Measures of affective symptomatology and vulnerability

Affective symptomatology and vulnerability to negative affective states were measured using self-report measures of depressive symptoms, fear of anxiety-related sensation, and a general vulnerability to negative affect.

Depressive symptoms.

The Center for Epidemiological Studies Depression Scale (CES-D) (Radloff, 1977) is a well-established measure of depressive symptoms. Respondents indicate how often within the past week they experienced the symptom in question, responding “rarely or none of the time,” “some or little of the time,” “occasionally or a moderate amount of the time,” and “most or all of the time.”

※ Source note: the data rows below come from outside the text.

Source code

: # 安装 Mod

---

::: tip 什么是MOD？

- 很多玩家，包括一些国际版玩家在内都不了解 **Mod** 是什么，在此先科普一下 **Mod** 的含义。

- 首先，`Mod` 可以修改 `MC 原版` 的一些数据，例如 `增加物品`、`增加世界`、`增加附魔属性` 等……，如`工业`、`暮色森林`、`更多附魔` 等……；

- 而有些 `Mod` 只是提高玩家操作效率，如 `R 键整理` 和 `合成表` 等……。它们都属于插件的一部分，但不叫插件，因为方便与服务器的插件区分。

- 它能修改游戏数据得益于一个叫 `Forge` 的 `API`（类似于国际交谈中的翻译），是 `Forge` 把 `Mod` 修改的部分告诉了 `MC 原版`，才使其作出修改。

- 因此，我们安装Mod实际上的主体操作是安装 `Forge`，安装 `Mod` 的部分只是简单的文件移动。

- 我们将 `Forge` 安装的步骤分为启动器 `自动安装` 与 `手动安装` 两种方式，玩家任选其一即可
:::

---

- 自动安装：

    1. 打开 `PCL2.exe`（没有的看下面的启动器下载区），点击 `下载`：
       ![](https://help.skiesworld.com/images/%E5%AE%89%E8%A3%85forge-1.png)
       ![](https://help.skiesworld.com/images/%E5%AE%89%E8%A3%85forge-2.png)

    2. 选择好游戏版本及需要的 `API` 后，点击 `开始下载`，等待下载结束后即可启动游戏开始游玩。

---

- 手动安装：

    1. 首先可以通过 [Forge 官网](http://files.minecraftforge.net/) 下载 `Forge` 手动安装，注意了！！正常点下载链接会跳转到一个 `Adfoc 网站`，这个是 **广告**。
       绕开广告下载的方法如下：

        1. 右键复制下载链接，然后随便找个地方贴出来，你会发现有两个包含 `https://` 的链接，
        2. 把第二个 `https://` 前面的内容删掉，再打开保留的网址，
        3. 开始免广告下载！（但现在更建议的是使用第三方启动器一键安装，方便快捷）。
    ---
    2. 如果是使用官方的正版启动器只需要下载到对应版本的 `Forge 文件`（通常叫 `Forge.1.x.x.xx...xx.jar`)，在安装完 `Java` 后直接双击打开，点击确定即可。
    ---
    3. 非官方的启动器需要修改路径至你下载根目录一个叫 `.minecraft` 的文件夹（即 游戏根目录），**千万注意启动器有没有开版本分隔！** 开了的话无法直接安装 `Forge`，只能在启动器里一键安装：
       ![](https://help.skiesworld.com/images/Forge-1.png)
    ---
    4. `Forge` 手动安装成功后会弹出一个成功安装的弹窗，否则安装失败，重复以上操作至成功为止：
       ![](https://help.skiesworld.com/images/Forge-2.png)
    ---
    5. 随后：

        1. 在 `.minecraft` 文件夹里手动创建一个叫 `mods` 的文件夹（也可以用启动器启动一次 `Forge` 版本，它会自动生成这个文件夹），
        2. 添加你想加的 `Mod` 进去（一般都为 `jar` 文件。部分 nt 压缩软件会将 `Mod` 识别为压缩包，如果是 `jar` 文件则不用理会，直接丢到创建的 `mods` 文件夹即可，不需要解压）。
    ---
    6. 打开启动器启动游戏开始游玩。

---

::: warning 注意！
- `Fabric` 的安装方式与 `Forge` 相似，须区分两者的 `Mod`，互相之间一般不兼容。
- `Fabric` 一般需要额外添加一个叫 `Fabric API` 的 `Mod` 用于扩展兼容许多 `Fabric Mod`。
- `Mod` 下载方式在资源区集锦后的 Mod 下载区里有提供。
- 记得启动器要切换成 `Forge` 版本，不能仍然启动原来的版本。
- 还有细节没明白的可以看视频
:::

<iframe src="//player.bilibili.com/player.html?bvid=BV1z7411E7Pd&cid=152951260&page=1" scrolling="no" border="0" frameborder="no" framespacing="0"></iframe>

Fear of anxiety-related sensations.

The Anxiety Sensitivity Index (ASI) is a 16-item questionnaire in which respondents indicate on a 5-point Likert-type scale (0 = very little to 4 = very much) the degree to which they fear the negative consequences of anxiety symptoms (Reiss, Peterson, Gursky, & McNally, 1986). Factor analysis of this scale indicates that it has a hierarchical structure, with three first-order factors titled anxiety sensitivity–physical concerns, mental incapacitation concerns, and social concerns and a single, higher order general factor (Zinbarg, Barlow, & Brown, 1997). The ASI has demonstrated good internal consistency and good psychometric properties (Peterson & Reiss, 1992).

Negative affectivity.

To assess vulnerability to negative affect (also referred to as negative emotionality or negative affectivity), we used the stress reaction scale (SR) of the Multidimensional Personality Questionnaire (MPQ; Tellegen, 1982). The MPQ has strong psychometric properties and good behavioral genetic data from twin studies (Krueger, 2000).

Data analyses

We first examined time to termination (i.e., persistence) on each of the laboratory challenge tasks and the intercorrelations among persistence on each task. To extend our previous analyses (Brown et al., 2002), we tested whether length of longest previous quit attempt was associated with greater persistence on these tasks. We also examined the associations between persistence on the challenge tasks and both smoking (dependence, smoking rate, years of regular smoking) and demographic variables (age, education, gender). We did not expect significant relationships with these variables, but given the novelty of the persistence tasks, we wanted to characterize their relationships with other variables that may be relevant to smoking cessation.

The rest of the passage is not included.